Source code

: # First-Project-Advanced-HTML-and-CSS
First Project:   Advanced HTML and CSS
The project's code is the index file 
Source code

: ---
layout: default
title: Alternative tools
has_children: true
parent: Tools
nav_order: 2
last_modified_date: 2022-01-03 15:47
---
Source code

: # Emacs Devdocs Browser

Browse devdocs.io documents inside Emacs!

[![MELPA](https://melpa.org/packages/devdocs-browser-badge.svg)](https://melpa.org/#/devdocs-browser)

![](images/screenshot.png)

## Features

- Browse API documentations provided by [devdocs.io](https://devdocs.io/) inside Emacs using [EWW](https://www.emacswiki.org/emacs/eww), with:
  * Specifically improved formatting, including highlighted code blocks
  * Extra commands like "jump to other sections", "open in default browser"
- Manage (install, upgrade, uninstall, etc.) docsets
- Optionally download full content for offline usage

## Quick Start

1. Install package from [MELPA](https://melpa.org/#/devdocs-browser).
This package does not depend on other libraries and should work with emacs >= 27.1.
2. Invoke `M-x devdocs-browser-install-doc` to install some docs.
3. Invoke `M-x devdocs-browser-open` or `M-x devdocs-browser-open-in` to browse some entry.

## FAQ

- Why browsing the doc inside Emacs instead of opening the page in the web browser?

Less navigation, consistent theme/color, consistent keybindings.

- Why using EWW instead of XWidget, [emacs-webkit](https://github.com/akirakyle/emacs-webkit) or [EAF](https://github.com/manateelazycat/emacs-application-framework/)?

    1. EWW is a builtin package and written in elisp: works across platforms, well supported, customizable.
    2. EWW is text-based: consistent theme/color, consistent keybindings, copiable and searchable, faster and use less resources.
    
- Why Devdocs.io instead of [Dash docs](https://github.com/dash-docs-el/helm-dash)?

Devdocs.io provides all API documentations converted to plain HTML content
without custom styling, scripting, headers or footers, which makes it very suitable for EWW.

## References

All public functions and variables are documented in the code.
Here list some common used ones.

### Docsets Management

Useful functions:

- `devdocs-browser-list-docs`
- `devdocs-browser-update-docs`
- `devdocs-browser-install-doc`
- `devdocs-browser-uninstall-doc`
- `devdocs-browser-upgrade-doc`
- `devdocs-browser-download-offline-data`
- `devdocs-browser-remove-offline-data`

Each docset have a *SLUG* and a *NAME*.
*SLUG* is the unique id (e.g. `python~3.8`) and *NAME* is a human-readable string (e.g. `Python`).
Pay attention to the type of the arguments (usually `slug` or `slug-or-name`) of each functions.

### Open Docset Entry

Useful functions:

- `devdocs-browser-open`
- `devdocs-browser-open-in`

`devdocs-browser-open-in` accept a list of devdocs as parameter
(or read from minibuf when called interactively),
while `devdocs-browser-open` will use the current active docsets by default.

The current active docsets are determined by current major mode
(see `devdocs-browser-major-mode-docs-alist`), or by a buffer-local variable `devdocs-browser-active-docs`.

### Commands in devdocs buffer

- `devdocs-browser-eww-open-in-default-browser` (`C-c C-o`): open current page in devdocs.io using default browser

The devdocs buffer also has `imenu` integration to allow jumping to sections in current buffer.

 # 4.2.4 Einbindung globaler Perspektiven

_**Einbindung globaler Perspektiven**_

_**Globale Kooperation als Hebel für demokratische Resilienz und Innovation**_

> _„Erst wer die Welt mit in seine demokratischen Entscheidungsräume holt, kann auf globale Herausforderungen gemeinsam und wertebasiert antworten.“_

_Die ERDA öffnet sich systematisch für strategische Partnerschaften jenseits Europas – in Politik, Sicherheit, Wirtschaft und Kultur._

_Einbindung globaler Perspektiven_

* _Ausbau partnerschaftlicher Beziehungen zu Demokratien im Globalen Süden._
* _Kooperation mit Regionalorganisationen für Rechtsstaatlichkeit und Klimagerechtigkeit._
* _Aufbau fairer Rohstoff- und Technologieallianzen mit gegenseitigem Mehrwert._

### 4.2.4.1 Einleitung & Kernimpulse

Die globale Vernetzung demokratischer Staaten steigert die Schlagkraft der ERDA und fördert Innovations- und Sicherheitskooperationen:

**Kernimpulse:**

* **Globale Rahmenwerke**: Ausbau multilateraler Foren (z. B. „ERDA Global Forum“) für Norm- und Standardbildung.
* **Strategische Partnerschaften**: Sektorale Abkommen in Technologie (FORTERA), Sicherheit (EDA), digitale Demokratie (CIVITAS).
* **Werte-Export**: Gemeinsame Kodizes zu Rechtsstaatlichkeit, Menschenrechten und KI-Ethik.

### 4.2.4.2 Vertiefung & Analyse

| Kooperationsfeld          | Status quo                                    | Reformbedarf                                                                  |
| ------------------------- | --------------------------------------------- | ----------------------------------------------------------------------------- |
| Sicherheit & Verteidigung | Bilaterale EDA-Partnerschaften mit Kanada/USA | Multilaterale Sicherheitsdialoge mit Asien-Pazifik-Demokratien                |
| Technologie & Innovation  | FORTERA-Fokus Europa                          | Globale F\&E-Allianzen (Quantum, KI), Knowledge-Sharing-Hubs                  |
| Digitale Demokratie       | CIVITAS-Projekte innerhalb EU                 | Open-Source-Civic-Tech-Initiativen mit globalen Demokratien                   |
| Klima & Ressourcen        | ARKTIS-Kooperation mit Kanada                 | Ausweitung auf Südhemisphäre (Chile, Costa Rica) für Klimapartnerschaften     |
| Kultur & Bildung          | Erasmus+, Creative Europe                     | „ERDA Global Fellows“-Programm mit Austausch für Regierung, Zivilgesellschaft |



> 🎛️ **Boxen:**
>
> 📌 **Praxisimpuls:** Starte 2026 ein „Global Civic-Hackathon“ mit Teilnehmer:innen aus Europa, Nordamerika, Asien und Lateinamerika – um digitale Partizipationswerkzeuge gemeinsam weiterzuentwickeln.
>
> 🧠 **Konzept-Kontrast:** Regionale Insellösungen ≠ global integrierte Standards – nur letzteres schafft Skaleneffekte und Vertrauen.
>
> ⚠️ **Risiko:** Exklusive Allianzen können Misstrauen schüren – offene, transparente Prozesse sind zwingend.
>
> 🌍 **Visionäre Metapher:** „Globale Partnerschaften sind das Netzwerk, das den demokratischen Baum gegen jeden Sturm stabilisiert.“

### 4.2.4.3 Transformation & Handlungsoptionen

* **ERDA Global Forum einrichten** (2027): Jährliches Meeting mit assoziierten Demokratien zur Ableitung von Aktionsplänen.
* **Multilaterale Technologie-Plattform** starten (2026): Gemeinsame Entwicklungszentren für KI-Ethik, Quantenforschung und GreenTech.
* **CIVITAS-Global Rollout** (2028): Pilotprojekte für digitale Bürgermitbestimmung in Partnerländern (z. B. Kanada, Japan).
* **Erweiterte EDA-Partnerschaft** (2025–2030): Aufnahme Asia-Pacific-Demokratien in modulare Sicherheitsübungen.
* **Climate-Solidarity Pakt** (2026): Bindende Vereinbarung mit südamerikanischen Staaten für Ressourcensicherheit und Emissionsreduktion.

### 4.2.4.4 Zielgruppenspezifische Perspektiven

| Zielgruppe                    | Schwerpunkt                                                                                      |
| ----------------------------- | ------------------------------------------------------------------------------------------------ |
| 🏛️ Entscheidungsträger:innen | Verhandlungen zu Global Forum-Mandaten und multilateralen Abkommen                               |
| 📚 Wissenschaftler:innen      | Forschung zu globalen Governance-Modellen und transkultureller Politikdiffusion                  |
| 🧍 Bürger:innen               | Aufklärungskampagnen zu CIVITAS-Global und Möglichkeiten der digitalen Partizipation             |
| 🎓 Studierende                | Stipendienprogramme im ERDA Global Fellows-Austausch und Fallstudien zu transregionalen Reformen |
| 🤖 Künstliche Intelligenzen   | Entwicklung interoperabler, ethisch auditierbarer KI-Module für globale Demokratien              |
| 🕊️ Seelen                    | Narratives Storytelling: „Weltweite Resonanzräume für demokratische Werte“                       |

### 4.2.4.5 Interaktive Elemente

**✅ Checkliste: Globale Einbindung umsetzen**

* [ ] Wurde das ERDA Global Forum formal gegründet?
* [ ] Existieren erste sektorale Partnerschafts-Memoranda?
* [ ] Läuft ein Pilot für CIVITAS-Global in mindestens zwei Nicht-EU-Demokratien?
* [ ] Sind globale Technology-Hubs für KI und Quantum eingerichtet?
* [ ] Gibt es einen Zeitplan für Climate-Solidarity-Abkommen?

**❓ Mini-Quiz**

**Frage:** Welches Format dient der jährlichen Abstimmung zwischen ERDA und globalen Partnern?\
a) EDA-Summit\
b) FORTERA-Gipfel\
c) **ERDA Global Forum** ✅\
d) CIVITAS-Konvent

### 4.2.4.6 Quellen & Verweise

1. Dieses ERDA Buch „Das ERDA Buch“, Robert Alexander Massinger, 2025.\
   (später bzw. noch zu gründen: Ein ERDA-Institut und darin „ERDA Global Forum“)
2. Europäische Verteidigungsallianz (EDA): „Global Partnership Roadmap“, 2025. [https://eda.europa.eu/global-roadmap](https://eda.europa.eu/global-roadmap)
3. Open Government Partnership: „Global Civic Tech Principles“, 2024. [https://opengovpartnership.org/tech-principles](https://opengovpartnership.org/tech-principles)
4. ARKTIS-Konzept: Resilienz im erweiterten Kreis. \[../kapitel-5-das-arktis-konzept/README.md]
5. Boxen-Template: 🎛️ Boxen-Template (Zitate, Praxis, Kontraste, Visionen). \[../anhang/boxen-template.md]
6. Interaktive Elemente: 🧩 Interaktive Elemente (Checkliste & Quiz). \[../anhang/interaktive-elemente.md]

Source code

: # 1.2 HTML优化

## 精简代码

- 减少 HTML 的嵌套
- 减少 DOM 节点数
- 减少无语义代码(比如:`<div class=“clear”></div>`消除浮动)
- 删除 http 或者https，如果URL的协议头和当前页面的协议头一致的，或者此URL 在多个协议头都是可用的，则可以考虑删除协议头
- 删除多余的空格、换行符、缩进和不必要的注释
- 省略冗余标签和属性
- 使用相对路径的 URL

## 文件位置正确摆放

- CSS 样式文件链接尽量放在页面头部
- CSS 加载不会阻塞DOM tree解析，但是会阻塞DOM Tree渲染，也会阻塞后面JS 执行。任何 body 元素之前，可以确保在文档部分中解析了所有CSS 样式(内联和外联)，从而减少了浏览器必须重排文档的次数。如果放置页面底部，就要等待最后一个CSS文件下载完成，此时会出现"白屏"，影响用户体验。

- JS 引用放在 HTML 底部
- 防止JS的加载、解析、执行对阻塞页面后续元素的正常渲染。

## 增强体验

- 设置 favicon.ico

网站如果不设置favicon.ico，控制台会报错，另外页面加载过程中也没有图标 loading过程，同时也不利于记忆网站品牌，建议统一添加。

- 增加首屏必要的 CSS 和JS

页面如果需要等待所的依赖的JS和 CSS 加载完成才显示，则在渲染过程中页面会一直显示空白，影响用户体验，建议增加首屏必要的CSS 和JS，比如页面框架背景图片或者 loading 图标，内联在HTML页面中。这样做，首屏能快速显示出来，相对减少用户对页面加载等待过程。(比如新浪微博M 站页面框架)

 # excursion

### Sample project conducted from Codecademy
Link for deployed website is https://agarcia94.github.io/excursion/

● ● ●

WORK ITEM:
Please return all lines above in which the string "Invoke" is found.

THE COMPLETED TASK:
2. Invoke `M-x devdocs-browser-install-doc` to install some docs.
3. Invoke `M-x devdocs-browser-open` or `M-x devdocs-browser-open-in` to browse some entry.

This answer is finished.